In mid-2015, MSF initiated medical and humanitarian operations in Ibb governorate, the most densely populated region in the country, which borders two active frontlines in the war.

Since early 2016, MSF has supported the emergency department of Ibb Governorate’s largest central hospital, the most important referral medical facility in the region with a catchment population of two and a half million people. The objective is to increase free access good quality emergency health care and to improve the hospital’s capacity to manage a large influx of wounded (mass casualty management). Our staff are seeing 600 to 850 patients per week in the emergency room; 15 to 20 per cent of cases have suffered violent trauma.

On the southern border with the Taiz governorate, close to one of the country’s violent frontline, MSF rehabilitated and is supporting a general hospital that was previously inoperable. The focus has been on ensuring access to good quality emergency health care, improving the hospital’s mass casualty management, and providing lifesaving surgeries and inpatient hospitalization for severe medical conditions. The hospital’s catchment population is estimated to be five hundred thousand people.

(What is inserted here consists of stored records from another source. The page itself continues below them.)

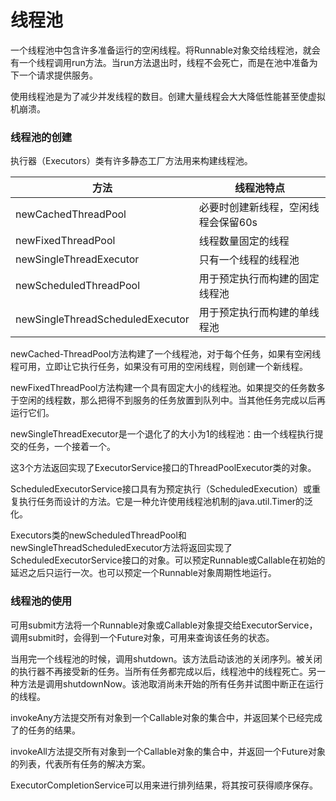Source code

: # 线程池

一个线程池中包含许多准备运行的空闲线程。将Runnable对象交给线程池，就会有一个线程调用run方法。当run方法退出时，线程不会死亡，而是在池中准备为下一个请求提供服务。

使用线程池是为了减少并发线程的数目。创建大量线程会大大降低性能甚至使虚拟机崩溃。

### 线程池的创建

执行器（Executors）类有许多静态工厂方法用来构建线程池。

| 方法                             | 线程池特点                          |
| -------------------------------- | ----------------------------------- |
| newCachedThreadPool              | 必要时创建新线程，空闲线程会保留60s |
| newFixedThreadPool               | 线程数量固定的线程                  |
| newSingleThreadExecutor          | 只有一个线程的线程池                |
| newScheduledThreadPool           | 用于预定执行而构建的固定线程池      |
| newSingleThreadScheduledExecutor | 用于预定执行而构建的单线程池        |

newCached-ThreadPool方法构建了一个线程池，对于每个任务，如果有空闲线程可用，立即让它执行任务，如果没有可用的空闲线程，则创建一个新线程。

newFixedThreadPool方法构建一个具有固定大小的线程池。如果提交的任务数多于空闲的线程数，那么把得不到服务的任务放置到队列中。当其他任务完成以后再运行它们。

newSingleThreadExecutor是一个退化了的大小为1的线程池：由一个线程执行提交的任务，一个接着一个。

这3个方法返回实现了ExecutorService接口的ThreadPoolExecutor类的对象。

ScheduledExecutorService接口具有为预定执行（ScheduledExecution）或重复执行任务而设计的方法。它是一种允许使用线程池机制的java.util.Timer的泛化。

Executors类的newScheduledThreadPool和newSingleThreadScheduledExecutor方法将返回实现了ScheduledExecutorService接口的对象。可以预定Runnable或Callable在初始的延迟之后只运行一次。也可以预定一个Runnable对象周期性地运行。

### 线程池的使用

可用submit方法将一个Runnable对象或Callable对象提交给ExecutorService，调用submit时，会得到一个Future对象，可用来查询该任务的状态。

当用完一个线程池的时候，调用shutdown。该方法启动该池的关闭序列。被关闭的执行器不再接受新的任务。当所有任务都完成以后，线程池中的线程死亡。另一种方法是调用shutdownNow。该池取消尚未开始的所有任务并试图中断正在运行的线程。

invokeAny方法提交所有对象到一个Callable对象的集合中，并返回某个已经完成了的任务的结果。

invokeAll方法提交所有对象到一个Callable对象的集合中，并返回一个Future对象的列表，代表所有任务的解决方案。

ExecutorCompletionService可以用来进行排列结果，将其按可获得顺序保存。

On average each month, MSF medical teams provide around 600 emergency room consultations, 120 lifesaving surgeries and inpatient care for more than 100 severe medical cases. Violent and accidental trauma represents more than 50 per cent of the cases seen at the hospital.

Sana’a

MSF continues to support the emergency room in Al-Kuwait hospital in Sana’a. In addition, MSF is supporting war wounded patients and donating emergency supplies to Al-Jumhouri and Al-Thawra hospitals. Medical kits for treating war-wounded patients are also distributed in the Arhab, Hamdan and Jihnanah districts near Sana'a. MSF is also supporting the mother and child hospital Al Sabeen in Sana’a.

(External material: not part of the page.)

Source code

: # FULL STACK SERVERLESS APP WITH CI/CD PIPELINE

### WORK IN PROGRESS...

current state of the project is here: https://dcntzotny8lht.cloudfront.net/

MSF´s support to the MoH HIV programme in Saana continues as normal, with 97 per cent of the programme’s 1,300 patients receiving lifesaving antiretroviral treatment despite the tensions and violence in the city. These patients come not only from Sana’a, but from several governorates in Yemen. MSF has regularly provided blood testing kits to the National Blood Bank in Sana’a since September 2015.

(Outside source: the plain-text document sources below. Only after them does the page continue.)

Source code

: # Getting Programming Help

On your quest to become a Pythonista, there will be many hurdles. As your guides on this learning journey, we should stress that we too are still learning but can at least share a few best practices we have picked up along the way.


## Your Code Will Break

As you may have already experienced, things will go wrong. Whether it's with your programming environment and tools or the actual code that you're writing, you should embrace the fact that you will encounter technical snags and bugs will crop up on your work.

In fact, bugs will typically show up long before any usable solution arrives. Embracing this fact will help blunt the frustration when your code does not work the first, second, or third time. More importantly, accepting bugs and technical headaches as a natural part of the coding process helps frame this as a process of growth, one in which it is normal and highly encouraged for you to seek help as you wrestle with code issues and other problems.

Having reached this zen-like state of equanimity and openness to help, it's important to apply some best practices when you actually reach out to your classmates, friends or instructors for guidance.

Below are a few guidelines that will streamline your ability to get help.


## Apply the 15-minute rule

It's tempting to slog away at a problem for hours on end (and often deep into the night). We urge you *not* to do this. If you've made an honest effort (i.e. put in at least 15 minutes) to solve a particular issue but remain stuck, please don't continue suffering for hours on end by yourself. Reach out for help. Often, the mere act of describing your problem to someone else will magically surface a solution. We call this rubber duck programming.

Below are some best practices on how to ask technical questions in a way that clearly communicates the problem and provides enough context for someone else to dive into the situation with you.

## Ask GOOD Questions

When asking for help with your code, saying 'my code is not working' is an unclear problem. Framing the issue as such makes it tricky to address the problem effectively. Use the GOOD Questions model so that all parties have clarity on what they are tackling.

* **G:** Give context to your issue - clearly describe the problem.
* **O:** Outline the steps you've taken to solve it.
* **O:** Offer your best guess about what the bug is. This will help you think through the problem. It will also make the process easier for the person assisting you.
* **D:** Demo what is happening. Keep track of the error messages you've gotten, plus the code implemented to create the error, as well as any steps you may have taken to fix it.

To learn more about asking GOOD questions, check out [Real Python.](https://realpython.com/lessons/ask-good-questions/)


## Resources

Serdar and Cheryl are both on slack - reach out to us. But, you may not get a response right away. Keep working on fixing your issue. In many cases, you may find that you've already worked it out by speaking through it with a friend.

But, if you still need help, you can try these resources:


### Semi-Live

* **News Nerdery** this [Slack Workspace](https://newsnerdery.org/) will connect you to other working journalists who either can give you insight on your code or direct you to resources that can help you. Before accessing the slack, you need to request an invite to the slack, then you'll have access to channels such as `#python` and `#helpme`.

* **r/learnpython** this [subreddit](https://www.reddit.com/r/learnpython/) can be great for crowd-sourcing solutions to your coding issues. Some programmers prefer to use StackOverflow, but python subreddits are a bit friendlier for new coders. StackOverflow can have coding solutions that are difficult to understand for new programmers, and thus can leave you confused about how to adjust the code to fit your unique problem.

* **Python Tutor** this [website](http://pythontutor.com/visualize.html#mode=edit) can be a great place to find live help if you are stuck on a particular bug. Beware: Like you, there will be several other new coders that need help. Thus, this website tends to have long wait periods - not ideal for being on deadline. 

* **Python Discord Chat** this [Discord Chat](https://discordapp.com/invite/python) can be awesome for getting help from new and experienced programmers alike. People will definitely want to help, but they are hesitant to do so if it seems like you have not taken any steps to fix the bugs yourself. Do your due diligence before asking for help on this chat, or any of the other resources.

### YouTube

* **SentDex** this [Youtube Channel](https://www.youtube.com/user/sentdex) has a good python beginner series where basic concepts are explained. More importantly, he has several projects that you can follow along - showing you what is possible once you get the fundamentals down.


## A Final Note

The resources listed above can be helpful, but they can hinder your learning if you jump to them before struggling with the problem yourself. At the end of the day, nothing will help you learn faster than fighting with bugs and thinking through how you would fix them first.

Since October 2015, MSF has supported dialysis treatment centres in Sana’a, Hajja and Mahweet, and recently began supporting the dialysis centre in Taiz, which treats around 650 patients with kidney failure. These patients were at risk of death as the dialysis treatment centres were badly affected by a lack of supplies and had reduced their sessions per patient from three to two. MSF is supporting these centres until November 2016, but needs to identify international organizations that are willing support these centres as MSF is focusing on providing life-saving healthcare to war-wounded and victims of violence victims in 10 Yemeni governorates. MSF brought in 240 tonnes of medical supplies for this activity alone at cost of 1.8 million euro over six months.